BCCs in Medical Workers Exposed to Radiation

It is estimated that 7 million medical workers, including interventional cardiologists, are professionally exposed to ionizing radiation worldwide (49). In the past 20 years, radiation exposure to interventional cardiologists has dramatically increased, while the level of radiation protection has remained virtually unchanged (50). The occupational ionizing radiation exposure received by interventional cardiologists is 3 times higher than that of radiologists since they are working closer to the X-ray sources (49). Cardiologists using fluoroscopy-guided interventional procedures are exposed to the highest occupational doses of radiation (51). The current standard 0.5 mm lead apron offers less than complete protection, conferring as little as 60% coverage in complex situations (50). Therefore, interventional cardiologists are at increased risk of developing cancers, as well as other radiation-related diseases.

It is estimated that the most active and experienced interventional cardiologists were exposed to the equivalent of around 200–250 chest X rays (exposure from 1 chest X ray is about 0.1 mSv) (49), which is attributable to the excessive cancer risk of 1 in 400 according to the BEIR VII report published by the National Academy of Sciences (NAS) in 2006 (52). There are a few cohort studies estimating skin cancer risk associated with radiation exposures in interventional cardiologists. In 2010, Eagan et al. reported multiple BCC syndrome in an interventional cardiologist (50). This patient developed 41 skin lesions in total, 31 histologically confirmed to be BCCs, one recurrent, requiring wide surgical excision. After ruling out other major risk factors for this patient, multiple BCC syndrome was considered to be related to excess radiation doses received while performing high-volume, complex fluoroscopic procedures (50). Similarly, in a U.S. cohort of 65,304 white radiologic technologists, the relative risk for BCC, but not SCC, was elevated among those who started work before 1940 through the 1950s compared to those who began work after 1960. Since radiation doses were higher prior to 1960, these data suggest a dose-response relationship between radiation and BCC in lighter pigmented subjects (13). Wang et al. followed 27,011 diagnostic X-ray workers in China (radiologists and technicians), and reported that their relative risk for all cancers was 4.1 among diagnostic X-ray workers compared to physicians who worked in the same hospitals. Those who worked for more than 15 years showed the highest relative risk for skin cancer (53, 54). The most recent follow-up study with the largest medical workers population, 65,719 Caucasian radiologic technologists, indicated that BCC risk was increased for radiation dose received before age 30 and before 1960 (55).
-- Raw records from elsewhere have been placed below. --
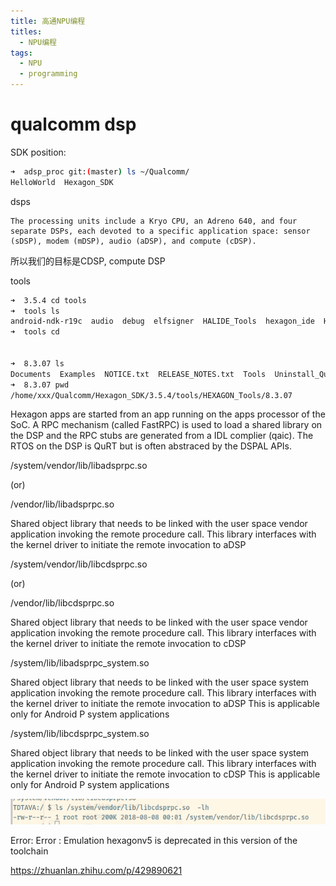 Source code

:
 ```yaml
---
title: 高通NPU编程
titles:
  - NPU编程
tags:
  - NPU
  - programming
---
```


# qualcomm dsp

SDK position:
```bash
➜  adsp_proc git:(master) ls ~/Qualcomm/
HelloWorld  Hexagon_SDK

```

dsps

    The processing units include a Kryo CPU, an Adreno 640, and four separate DSPs, each devoted to a specific application space: sensor (sDSP), modem (mDSP), audio (aDSP), and compute (cDSP).

所以我们的目标是CDSP, compute DSP


tools

```bash
➜  3.5.4 cd tools
➜  tools ls
android-ndk-r19c  audio  debug  elfsigner  HALIDE_Tools  hexagon_ide  HEXAGON_Tools  Installer_logs  libusb  python_venv  qaic  utils
➜  tools cd


➜  8.3.07 ls
Documents  Examples  NOTICE.txt  RELEASE_NOTES.txt  Tools  Uninstall_Qualcomm_Hexagon_LLVM_Tools
➜  8.3.07 pwd
/home/xxx/Qualcomm/Hexagon_SDK/3.5.4/tools/HEXAGON_Tools/8.3.07

```


Hexagon apps are started from an app running on the apps processor
of the SoC. A RPC mechanism (called FastRPC) is used to load a shared library
on the DSP and the RPC stubs are generated from a IDL complier (qaic). The
RTOS on the DSP is QuRT but is often abstraced by the DSPAL APIs.

/system/vendor/lib/libadsprpc.so

(or)

/vendor/lib/libadsprpc.so

Shared object library that needs to be linked with the user space vendor application invoking the remote procedure call. This library interfaces with the kernel driver to initiate the remote invocation to aDSP

/system/vendor/lib/libcdsprpc.so

(or)

/vendor/lib/libcdsprpc.so

Shared object library that needs to be linked with the user space vendor application invoking the remote procedure call. This library interfaces with the kernel driver to initiate the remote invocation to cDSP

/system/lib/libadsprpc_system.so

Shared object library that needs to be linked with the user space system application invoking the remote procedure call. This library interfaces with the kernel driver to initiate the remote invocation to aDSP This is applicable only for Android P system applications

/system/lib/libcdsprpc_system.so

Shared object library that needs to be linked with the user space system application invoking the remote procedure call. This library interfaces with the kernel driver to initiate the remote invocation to cDSP This is applicable only for Android P system applications


![img.png](assets/img.png)

Error: Error : Emulation hexagonv5 is deprecated in this version of the toolchain


https://zhuanlan.zhihu.com/p/429890621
Increased reactive oxygen species, DNA damage, complex chromosome exchanges, immune responses and increased caspase-3 activity in human cells have been identified in studies of biological responses to radiation at the low doses associated with working in the catheterization procedures (49, 5659). Nontarget effects, bystander effects and adaptive responses were also observed at low doses of radiation (56). However, further studies are needed to clarify whether these molecular changes are closely associated with the enhancement of skin cancer risks among these medical workers.

Other Occupational Radiation Exposure and Risk of BCC Development

Long-term exposure to occupational radiation in the workplace provides an opportunity to study the health effects of long-term exposure to low levels of external sources of radiation. Skin cancer related to occupational radiation exposure has been reported in aircrews, uranium miners, nuclear weapons test participants and nuclear industry workers (11).

Aircrews are mainly exposed to increased levels of cosmic radiation due to reduced protection from the atmosphere at high altitudes (60, 61). It is estimated that the cumulative dose at career-end for flight personnel could be as high as 75 mSv (61). A comprehensive review of studies conducted in the past 20 years on aircrew suggests an increased risk of melanoma (62, 63). However, interpretation of the data is complicated by disruption of day–night rhythm, which may influence the cancer risk (61, 64). Some studies provide mechanistic evidence for increased frequency of chromosome abnormalities, chromosomal translocations, and sensitivity to chromosomal damage in airline pilots with long-term flying history (6466). On the other hand, it is possible that the risk of skin cancer among pilots is due to exposure to excess UVA radiation during flight operations. As described above, UV radiation from sun exposure is a major risk factor for skin cancers. Although most of the UVB radiation can be blocked by plastic and glass window shielding, up to 54% of UVA fluence can pass through; UVA radiation is 2 times higher at 9,000 m than on the ground (62, 67).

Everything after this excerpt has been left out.